Requirement: If a line in the data contains "systemie", copy it out.

Data extracted from a collection:

++++

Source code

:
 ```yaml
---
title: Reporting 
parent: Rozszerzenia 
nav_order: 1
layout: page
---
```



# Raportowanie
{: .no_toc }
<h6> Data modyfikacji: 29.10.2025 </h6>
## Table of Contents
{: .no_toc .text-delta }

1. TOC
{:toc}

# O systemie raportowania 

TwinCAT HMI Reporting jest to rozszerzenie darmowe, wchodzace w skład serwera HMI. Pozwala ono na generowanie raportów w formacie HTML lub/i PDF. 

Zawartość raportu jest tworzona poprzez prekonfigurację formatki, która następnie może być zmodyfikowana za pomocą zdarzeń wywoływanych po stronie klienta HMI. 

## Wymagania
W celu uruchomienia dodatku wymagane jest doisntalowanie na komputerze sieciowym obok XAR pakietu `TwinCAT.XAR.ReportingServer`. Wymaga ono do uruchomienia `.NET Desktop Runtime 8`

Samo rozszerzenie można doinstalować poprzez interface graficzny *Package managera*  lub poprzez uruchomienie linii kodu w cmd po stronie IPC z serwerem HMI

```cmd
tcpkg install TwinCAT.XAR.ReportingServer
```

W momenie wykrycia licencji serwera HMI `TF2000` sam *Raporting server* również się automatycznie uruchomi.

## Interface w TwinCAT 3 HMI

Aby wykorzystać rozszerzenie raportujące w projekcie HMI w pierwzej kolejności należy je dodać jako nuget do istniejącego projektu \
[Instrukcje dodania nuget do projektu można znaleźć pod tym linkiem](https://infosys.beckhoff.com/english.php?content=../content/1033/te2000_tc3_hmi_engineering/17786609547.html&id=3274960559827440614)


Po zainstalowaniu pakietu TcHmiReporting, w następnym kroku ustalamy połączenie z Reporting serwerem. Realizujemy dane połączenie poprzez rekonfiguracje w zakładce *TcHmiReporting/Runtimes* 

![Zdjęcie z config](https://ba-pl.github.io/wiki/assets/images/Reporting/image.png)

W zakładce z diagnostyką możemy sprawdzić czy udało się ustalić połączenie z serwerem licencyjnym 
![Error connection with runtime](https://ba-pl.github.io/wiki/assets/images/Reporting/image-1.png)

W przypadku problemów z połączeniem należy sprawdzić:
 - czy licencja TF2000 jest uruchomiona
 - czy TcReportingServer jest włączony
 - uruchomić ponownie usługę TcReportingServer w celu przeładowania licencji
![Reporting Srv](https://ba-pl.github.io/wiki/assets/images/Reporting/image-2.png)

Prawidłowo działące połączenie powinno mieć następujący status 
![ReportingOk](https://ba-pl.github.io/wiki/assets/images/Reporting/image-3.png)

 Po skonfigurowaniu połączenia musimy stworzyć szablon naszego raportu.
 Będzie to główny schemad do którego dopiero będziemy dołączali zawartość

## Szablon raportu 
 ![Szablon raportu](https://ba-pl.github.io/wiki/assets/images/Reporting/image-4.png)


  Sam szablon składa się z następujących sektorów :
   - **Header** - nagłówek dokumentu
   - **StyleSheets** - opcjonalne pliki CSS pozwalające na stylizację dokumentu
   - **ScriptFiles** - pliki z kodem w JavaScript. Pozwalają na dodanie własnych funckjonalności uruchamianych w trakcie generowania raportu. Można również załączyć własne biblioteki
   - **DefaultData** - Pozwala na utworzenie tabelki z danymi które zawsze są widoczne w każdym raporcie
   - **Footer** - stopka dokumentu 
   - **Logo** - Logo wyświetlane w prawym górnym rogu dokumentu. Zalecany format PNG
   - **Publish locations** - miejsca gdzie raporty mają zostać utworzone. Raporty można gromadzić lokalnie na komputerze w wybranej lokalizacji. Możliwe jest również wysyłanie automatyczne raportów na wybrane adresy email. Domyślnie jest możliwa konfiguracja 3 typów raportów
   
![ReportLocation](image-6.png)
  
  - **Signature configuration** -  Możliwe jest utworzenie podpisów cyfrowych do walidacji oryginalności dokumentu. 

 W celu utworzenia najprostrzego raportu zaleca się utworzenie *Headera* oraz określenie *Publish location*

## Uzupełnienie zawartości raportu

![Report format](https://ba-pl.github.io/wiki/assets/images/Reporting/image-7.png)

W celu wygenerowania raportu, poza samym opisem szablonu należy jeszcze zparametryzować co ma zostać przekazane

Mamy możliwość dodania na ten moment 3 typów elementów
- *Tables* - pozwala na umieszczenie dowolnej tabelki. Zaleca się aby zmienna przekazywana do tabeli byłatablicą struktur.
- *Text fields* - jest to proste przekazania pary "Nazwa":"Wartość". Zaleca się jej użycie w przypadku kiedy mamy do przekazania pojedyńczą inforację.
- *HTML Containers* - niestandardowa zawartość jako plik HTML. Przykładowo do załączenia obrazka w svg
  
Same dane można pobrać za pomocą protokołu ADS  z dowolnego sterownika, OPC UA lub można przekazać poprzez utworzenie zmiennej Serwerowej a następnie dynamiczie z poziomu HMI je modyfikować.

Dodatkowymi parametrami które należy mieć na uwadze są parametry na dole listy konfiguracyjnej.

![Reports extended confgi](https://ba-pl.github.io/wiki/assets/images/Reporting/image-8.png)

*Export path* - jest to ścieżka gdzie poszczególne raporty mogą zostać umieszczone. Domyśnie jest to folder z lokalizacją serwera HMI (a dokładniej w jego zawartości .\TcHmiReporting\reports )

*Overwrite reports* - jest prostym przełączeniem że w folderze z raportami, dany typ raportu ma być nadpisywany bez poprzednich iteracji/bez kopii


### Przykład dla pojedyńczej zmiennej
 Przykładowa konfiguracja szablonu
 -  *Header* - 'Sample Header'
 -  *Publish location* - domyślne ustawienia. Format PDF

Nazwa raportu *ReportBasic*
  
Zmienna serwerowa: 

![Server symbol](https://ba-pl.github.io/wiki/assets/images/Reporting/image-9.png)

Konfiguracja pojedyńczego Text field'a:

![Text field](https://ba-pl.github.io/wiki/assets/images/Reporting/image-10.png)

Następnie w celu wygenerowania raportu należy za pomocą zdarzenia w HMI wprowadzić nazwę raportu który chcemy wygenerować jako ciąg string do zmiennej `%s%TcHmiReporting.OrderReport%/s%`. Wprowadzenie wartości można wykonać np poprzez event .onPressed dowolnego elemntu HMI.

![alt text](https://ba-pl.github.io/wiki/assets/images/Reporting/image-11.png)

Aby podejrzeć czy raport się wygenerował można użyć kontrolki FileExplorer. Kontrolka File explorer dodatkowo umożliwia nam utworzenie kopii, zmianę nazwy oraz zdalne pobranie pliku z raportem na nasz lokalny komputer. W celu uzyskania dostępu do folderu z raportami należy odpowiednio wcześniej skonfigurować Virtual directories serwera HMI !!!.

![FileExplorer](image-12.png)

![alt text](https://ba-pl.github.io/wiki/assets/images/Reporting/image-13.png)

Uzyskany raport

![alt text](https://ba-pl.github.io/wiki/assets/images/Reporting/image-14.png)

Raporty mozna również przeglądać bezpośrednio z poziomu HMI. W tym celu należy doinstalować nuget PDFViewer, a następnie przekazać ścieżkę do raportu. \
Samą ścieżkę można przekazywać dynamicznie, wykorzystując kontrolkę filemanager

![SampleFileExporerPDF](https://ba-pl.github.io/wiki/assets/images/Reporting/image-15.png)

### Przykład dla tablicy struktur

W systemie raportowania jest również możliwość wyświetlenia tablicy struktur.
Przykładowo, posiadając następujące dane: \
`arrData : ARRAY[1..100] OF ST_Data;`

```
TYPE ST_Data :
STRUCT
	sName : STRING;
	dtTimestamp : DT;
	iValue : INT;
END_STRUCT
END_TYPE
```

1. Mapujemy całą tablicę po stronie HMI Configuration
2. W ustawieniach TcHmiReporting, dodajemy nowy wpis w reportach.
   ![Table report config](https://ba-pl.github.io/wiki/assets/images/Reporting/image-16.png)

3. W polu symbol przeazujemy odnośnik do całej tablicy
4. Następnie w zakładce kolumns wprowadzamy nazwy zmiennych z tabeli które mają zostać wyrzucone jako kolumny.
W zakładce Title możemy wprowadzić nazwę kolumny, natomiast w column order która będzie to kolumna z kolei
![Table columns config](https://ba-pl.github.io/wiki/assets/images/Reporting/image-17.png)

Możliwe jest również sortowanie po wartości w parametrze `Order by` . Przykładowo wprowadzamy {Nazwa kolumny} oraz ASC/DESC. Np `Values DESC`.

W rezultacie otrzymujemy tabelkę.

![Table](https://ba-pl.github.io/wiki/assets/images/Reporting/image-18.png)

++++

Answer to the exercise:
# O systemie raportowania 
W systemie raportowania jest również możliwość wyświetlenia tablicy struktur.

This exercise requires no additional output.